Karşılıklı sevgi, görev, aile olma duygusu ve diğerine saygı üzerine kurulu evlilik bağlarını sürdürmeyi bilmiş modern emekli çift. Yaşamın sürprizleri ne olursa olsun, ortak değerler sistemini ayakta tutmaya çalışır.
Tabii ki, aile sistemi üzerine çalışan psikologlar herkesin kendisini bulabileceği çift kategorileri tanımlamayı denediler. Şöyle ki:
Sembiyotik çift: İlkel anne çocuk ilişkisine referansla oluşmuştur. Eşlerin hiçbiri kendisi için var olmaz, birinin yarısı, diğerinin yarısından destek alır. Eşler birbirini asla terk etmez.
Yüzeysel çift: Sosyo-ekonomik ve kültürel nedenlerle düzenlenmiş bir çeşit evliliktir. Eşler, hiçe yakın iletişimle bir arada yaşarlar. Yaşlandıkça birbirlerine söyleyecek hiçbir şeyleri kalmaz. Kayıtsızlık yerleşir, televizyon boşluğu doldurur ve kimi zaman mantıklı görünen bir şekilde ayrılırlar, biri kır evinde tamirat işleriyle uğraşırken diğeri toplumsal etkinlikleri için şehirde kalır. İki kişilik bir yalnızlık içinde herkes kendi yaşamını sürdürür.

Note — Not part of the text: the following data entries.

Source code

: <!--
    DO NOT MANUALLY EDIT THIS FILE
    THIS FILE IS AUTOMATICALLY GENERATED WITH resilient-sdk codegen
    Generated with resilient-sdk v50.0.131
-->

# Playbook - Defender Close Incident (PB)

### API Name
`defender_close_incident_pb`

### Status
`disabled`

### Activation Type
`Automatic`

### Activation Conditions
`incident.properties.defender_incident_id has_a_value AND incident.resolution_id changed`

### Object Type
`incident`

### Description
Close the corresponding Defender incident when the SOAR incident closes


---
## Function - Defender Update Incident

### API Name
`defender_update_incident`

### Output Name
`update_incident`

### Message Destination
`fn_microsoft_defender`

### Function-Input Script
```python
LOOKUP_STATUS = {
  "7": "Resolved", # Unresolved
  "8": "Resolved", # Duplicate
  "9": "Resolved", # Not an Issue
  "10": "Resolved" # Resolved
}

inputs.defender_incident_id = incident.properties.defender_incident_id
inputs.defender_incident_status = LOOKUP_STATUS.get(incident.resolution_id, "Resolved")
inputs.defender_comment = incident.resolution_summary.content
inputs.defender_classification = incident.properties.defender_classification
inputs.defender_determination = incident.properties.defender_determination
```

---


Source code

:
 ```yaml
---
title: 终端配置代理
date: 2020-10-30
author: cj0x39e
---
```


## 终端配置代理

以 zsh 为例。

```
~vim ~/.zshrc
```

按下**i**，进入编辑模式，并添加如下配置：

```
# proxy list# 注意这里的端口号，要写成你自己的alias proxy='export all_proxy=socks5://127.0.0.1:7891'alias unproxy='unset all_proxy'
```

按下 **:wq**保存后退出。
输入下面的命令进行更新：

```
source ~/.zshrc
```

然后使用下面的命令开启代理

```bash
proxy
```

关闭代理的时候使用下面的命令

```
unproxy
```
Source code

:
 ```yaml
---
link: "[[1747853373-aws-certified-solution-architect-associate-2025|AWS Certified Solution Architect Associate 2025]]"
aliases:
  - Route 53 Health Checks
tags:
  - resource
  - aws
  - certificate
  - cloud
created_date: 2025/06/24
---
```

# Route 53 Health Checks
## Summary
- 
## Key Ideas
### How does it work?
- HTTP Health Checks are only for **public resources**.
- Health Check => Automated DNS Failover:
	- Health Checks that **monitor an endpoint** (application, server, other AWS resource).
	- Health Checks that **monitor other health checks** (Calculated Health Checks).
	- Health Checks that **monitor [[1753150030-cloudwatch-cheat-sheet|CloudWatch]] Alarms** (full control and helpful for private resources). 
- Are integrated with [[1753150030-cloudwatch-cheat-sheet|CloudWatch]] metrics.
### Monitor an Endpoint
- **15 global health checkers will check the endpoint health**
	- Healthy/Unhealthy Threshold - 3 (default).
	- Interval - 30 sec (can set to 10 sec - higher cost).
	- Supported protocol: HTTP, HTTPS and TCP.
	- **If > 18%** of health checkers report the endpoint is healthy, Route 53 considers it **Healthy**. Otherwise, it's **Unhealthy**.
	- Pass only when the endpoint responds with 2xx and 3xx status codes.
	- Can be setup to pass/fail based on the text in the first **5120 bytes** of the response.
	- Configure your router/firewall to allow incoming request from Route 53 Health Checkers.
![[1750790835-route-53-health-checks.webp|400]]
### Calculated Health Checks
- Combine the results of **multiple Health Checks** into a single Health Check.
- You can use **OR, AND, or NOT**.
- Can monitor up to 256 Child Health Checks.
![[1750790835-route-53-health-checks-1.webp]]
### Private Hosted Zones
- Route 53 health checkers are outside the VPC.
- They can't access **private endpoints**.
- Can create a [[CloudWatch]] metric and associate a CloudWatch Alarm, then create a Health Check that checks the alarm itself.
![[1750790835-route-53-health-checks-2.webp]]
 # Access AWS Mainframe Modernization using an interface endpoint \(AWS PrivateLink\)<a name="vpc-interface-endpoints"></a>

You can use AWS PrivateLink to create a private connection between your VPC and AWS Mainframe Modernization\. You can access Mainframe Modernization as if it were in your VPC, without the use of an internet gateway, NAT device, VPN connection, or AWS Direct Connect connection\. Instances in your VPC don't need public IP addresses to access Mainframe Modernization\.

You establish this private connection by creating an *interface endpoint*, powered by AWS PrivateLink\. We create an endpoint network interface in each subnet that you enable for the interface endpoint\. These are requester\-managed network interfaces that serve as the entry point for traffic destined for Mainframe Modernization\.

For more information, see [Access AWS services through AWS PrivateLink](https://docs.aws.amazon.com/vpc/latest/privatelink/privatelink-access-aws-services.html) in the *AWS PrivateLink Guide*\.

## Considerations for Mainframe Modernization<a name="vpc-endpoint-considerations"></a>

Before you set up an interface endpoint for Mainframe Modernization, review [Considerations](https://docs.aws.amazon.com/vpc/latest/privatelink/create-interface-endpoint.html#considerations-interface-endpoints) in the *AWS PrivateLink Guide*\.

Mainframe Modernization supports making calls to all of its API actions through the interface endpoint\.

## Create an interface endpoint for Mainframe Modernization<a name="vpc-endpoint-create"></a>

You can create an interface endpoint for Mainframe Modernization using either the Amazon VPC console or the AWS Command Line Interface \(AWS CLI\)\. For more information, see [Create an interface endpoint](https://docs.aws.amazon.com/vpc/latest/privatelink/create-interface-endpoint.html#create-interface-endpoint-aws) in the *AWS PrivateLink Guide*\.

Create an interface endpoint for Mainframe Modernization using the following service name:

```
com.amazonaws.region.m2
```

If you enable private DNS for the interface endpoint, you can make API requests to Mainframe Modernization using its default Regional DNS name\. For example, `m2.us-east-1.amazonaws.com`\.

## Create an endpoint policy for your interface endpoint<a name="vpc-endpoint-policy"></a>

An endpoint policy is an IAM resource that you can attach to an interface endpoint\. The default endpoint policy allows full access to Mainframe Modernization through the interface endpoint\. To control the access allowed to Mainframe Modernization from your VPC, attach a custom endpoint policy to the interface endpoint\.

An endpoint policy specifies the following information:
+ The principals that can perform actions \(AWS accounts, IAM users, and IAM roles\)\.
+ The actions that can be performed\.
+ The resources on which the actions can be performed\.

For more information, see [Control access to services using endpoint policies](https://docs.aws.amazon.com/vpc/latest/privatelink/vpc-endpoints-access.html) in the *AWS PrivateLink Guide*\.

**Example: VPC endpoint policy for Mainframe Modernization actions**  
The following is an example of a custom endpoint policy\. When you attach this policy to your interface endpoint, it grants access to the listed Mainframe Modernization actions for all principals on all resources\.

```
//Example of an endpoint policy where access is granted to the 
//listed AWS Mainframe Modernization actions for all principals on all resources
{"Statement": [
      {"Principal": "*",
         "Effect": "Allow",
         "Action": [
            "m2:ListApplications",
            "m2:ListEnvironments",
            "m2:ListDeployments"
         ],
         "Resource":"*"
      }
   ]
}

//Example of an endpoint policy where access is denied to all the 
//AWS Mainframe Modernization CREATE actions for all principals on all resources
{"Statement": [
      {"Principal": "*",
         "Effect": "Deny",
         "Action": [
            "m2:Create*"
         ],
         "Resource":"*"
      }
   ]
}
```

Patolojik çift: Birliktelik, çatışmalı ve sapkın ilişkiler üzerine kuruludur, savaş süreklidir ama aynı zamanda birliğin harcıdır. Bağlar, eşlerin sırayla kurban ve saldırgan olduğu sado-mazoşist bir tarzda sürdürülür.
Birbirini tamamlayan çift: İlişkiler adildir, eşlerin her biri diğerine saygı göstermeye çalışır ve birlikteliği sürdürmek için gereksinim ve arzularında uzlaşma noktaları bulur. Bu tür çiftlerde, çok özel bir amaç ve değerler yapılanmıştır.
Eş Seçimi
1970’li yıllarda yaygınlaşan doğum kontrolünden önce, aşık olan genç kadınların hepsi hamile kalmaktan korkardı. Beklenmeyen hamilelikler genellikle durumu kurtarmak için yapılan apar topar evliliklerle sonuçlanırdı. O zaman, bir gecelik eğlence arkadaşı hayat arkadaşı haline gelirdi. Evlilik dışı doğacak çocuk bağışlanmaz bir kusurdu. Savaş sonrası bu kuşağın ergenleri ülkelerinin kurtuluşunu görmüşlerdi ama zihinlerinin kurtulmasına daha vardı.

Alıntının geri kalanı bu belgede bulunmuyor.